Task
Show, from the entries below, every line in which "tests" appears.

Data for the task
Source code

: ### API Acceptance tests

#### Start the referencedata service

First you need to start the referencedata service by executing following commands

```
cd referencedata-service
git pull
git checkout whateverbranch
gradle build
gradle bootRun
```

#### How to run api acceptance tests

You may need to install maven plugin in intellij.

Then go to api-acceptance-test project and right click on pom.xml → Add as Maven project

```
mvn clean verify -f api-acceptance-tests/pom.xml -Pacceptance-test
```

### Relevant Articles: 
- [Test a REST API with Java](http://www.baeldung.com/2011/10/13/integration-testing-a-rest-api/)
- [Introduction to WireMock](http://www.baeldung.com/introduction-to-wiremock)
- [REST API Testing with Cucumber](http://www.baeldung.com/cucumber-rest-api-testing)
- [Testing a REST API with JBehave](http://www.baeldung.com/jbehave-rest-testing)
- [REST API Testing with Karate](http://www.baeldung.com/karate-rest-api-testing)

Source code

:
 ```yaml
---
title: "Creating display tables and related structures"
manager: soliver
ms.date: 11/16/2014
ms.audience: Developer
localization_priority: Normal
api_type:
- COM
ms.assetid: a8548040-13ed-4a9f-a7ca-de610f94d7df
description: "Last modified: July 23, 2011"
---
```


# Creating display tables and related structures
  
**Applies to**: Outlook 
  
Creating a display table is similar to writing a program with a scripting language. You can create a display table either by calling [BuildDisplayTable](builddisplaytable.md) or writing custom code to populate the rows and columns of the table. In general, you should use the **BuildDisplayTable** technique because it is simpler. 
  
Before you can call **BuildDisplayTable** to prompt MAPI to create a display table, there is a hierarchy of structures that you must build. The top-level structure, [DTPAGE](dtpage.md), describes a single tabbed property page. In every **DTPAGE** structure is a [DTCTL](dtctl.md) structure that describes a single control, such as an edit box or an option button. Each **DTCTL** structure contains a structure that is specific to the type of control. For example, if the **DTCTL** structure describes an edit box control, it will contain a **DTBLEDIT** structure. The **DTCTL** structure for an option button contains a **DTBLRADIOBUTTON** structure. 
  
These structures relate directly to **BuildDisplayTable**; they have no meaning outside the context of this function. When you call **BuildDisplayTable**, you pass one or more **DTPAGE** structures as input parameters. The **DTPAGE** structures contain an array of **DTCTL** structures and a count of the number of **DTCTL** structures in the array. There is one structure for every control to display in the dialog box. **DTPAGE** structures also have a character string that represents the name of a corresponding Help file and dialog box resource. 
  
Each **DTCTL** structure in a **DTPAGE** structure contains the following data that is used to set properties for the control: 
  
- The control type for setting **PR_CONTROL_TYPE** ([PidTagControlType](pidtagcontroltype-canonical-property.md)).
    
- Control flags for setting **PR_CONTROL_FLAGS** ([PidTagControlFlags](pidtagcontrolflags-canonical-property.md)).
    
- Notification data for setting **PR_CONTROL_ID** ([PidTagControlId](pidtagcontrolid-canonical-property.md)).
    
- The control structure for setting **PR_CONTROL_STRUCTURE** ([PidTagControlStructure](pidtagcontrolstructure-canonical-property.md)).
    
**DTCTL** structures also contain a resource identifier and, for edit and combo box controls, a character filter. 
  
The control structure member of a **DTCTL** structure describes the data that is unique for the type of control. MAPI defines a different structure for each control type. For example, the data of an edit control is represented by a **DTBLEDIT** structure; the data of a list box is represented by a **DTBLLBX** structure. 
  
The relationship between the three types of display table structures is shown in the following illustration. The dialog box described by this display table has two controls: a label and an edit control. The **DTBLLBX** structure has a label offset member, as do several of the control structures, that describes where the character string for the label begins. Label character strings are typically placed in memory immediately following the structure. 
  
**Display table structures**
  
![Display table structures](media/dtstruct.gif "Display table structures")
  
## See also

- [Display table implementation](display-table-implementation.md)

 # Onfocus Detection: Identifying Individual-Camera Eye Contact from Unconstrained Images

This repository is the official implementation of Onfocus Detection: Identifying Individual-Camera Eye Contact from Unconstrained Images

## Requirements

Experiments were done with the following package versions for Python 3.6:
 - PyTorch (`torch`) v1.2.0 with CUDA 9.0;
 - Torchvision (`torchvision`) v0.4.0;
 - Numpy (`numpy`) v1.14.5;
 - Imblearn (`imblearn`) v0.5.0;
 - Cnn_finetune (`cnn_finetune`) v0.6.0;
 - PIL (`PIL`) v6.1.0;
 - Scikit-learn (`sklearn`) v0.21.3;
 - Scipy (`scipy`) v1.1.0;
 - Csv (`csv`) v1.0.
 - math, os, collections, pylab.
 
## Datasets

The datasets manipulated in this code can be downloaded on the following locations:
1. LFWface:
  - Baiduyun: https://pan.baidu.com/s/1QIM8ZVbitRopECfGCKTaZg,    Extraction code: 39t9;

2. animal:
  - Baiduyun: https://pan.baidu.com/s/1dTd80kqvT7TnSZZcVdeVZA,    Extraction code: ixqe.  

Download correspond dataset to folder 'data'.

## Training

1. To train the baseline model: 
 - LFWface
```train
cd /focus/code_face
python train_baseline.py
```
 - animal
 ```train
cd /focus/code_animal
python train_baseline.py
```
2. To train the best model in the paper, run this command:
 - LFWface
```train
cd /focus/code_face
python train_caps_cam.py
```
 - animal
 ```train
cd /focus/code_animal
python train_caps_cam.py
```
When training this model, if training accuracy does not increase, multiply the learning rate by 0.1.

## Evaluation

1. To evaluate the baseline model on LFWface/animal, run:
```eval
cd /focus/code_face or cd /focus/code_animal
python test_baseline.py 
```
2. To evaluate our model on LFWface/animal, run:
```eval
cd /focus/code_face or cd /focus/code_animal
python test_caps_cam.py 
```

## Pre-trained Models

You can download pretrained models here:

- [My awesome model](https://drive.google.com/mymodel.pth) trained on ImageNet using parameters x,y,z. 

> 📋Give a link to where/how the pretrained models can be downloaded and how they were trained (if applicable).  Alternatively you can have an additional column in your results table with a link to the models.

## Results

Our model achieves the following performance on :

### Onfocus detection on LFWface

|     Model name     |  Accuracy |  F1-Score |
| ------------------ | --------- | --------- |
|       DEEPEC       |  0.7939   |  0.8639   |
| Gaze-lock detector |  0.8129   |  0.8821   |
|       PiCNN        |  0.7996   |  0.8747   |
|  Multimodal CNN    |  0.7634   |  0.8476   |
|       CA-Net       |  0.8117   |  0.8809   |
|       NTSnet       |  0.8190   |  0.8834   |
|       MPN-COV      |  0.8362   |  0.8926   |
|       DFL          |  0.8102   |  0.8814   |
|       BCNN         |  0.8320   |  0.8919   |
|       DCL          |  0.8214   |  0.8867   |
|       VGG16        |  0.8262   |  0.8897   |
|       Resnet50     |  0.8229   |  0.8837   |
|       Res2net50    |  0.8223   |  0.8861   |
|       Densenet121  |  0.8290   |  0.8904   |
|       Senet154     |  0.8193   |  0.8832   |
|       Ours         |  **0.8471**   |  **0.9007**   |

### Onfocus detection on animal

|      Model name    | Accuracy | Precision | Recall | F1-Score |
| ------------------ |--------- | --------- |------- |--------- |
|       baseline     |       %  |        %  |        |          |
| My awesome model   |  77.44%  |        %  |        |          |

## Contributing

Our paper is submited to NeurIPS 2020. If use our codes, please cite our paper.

Written answer
: ### API Acceptance tests
#### How to run api acceptance tests
mvn clean verify -f api-acceptance-tests/pom.xml -Pacceptance-test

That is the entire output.